Exercise goal:
The lines to reproduce run from the first one below to the line containing "### 6.2. Option B: Offset-Based Pagination", both included. Reproduce them exactly and nothing else.

[Study material — start]

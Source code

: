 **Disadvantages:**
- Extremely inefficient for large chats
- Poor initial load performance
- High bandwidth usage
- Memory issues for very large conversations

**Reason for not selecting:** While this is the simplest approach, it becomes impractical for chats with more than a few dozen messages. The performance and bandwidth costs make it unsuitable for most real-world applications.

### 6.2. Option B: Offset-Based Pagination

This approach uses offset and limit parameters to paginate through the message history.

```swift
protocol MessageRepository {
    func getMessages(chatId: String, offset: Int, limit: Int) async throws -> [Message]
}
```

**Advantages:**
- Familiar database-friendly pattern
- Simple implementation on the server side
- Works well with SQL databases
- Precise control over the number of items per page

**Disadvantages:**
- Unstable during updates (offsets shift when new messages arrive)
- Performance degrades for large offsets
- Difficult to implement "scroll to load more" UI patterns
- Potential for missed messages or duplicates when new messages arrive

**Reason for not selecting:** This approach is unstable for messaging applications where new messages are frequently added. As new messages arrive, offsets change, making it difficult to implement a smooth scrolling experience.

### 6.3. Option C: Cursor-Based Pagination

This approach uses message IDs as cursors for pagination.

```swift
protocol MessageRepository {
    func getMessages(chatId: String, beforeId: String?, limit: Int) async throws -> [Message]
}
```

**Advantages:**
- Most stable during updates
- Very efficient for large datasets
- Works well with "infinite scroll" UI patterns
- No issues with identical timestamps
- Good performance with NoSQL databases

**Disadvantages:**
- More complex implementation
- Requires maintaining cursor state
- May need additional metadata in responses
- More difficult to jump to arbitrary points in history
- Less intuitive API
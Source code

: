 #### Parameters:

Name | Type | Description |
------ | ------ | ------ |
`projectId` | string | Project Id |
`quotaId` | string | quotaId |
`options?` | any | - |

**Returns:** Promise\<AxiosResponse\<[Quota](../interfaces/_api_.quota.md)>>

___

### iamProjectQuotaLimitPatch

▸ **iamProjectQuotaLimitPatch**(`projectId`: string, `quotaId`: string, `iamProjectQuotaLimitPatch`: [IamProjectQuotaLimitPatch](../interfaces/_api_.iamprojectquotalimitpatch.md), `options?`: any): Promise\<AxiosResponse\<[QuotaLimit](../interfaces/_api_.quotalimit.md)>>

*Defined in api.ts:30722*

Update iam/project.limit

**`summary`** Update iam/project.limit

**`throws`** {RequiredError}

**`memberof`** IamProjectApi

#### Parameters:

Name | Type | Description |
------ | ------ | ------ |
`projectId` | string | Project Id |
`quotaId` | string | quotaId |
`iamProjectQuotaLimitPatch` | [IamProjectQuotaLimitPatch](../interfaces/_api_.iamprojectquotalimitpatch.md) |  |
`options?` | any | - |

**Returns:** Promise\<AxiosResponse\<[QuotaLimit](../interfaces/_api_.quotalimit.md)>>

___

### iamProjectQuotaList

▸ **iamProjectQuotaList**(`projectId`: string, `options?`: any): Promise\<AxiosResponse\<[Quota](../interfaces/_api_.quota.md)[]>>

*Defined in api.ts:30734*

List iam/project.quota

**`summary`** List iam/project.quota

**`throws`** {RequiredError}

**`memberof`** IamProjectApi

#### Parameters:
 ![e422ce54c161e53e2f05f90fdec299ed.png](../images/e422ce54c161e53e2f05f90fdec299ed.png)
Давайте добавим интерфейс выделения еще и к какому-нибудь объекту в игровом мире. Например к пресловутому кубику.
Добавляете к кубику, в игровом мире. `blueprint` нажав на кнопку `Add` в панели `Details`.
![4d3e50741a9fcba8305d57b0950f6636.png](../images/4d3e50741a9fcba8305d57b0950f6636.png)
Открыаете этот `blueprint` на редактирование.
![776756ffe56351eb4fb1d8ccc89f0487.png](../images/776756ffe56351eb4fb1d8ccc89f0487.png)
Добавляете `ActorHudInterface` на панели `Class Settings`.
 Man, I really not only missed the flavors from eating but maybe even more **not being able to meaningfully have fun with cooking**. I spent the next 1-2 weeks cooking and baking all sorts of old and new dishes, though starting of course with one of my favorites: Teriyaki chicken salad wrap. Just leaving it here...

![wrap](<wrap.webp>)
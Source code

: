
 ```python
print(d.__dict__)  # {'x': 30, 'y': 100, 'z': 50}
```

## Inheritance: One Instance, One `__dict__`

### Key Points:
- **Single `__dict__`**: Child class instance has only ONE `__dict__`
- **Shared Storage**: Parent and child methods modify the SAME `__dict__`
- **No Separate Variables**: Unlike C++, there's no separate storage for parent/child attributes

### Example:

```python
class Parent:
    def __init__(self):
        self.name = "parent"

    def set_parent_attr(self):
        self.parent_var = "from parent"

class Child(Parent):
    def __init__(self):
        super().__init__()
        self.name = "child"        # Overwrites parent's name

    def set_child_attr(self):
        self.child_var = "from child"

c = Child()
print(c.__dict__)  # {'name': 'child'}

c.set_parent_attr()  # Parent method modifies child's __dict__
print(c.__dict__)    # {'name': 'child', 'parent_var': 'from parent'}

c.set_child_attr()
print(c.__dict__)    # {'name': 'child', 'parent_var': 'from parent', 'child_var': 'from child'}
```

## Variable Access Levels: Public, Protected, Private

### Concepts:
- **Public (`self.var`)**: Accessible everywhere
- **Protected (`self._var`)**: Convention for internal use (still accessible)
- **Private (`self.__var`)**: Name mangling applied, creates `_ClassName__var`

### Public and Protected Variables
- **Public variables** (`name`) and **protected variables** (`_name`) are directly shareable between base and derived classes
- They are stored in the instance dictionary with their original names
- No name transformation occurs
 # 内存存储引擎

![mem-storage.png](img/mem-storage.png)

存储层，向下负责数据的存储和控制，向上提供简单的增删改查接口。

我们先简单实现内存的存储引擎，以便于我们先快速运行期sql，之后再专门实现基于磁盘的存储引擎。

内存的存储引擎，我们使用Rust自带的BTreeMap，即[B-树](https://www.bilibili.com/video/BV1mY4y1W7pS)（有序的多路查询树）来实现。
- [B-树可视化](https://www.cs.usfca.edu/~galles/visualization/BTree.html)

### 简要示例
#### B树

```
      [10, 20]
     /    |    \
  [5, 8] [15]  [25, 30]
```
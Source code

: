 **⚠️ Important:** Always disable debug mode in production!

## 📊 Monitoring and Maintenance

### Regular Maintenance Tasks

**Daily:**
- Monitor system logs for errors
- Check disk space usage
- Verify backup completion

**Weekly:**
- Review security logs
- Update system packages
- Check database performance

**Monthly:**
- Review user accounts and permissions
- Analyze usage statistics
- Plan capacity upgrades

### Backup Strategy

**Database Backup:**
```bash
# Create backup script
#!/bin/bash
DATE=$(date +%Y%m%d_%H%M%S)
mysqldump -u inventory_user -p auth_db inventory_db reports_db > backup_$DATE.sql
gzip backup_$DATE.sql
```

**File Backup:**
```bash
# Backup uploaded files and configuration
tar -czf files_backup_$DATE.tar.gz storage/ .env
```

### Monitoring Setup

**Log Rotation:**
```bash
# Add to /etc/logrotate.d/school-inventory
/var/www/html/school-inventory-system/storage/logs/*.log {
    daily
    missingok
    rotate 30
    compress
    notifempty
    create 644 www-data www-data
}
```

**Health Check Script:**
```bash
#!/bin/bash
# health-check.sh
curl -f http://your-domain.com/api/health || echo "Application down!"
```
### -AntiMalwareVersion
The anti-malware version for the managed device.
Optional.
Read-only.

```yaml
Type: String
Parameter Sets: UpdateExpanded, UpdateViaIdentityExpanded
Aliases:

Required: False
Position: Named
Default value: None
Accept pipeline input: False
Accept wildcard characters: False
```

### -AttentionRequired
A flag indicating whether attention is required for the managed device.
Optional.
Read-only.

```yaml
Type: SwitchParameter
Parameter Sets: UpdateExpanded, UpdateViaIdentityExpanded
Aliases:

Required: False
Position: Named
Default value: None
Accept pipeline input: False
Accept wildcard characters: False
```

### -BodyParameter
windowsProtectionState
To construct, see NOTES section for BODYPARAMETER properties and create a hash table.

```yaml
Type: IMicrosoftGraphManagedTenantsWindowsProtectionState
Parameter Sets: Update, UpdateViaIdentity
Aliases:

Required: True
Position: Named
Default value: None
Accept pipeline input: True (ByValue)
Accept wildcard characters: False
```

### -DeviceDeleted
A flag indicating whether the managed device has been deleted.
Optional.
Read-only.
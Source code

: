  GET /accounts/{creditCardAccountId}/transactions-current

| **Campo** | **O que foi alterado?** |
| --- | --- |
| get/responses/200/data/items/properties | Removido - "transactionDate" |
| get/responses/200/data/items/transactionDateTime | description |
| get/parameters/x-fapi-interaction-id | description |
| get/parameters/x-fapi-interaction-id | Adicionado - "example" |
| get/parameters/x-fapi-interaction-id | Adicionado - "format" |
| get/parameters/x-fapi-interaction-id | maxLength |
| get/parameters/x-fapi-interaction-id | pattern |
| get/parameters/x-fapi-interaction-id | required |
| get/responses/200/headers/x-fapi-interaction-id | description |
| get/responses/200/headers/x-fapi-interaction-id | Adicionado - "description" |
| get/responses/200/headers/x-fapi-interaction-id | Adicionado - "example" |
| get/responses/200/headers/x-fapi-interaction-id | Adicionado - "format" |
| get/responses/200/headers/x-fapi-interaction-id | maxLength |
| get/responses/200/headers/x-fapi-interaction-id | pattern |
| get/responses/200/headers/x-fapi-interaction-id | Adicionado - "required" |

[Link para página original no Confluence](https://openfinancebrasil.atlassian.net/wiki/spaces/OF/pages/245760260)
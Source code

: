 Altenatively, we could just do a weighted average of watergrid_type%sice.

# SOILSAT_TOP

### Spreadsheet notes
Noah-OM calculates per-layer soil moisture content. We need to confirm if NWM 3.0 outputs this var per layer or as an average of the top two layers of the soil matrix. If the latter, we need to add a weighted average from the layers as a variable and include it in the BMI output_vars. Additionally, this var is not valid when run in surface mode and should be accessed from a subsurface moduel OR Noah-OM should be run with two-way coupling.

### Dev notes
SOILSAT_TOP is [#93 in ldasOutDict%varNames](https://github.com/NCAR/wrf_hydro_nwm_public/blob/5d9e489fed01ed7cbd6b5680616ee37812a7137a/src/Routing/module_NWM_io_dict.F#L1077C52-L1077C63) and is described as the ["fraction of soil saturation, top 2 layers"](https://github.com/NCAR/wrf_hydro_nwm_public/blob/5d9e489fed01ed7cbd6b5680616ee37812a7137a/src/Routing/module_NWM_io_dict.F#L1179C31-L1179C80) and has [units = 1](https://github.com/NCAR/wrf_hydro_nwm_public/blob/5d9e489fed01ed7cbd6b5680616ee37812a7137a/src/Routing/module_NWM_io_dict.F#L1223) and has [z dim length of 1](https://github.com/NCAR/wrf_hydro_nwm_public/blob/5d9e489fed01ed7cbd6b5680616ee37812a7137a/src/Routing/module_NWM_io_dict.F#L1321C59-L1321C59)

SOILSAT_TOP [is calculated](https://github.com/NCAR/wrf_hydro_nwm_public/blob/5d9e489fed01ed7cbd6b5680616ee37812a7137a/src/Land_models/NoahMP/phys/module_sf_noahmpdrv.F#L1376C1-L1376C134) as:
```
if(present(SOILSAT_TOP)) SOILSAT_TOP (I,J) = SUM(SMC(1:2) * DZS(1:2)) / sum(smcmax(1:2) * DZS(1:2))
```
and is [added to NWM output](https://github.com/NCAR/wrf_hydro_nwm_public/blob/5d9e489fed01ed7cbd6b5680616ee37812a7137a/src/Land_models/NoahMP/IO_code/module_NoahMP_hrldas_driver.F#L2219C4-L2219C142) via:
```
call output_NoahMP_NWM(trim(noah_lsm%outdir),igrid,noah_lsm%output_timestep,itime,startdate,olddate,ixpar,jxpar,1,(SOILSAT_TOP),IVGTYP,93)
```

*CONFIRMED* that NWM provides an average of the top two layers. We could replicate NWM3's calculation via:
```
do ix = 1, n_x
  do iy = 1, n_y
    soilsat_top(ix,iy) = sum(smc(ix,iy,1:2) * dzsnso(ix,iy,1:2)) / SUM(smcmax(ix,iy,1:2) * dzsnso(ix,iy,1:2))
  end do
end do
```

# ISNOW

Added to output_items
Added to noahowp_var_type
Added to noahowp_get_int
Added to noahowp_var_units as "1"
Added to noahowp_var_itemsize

[Study material — finish]

Reply to the task:
Source code

: **Disadvantages:**
- Extremely inefficient for large chats
- Poor initial load performance
- High bandwidth usage
- Memory issues for very large conversations

**Reason for not selecting:** While this is the simplest approach, it becomes impractical for chats with more than a few dozen messages. The performance and bandwidth costs make it unsuitable for most real-world applications.

### 6.2. Option B: Offset-Based Pagination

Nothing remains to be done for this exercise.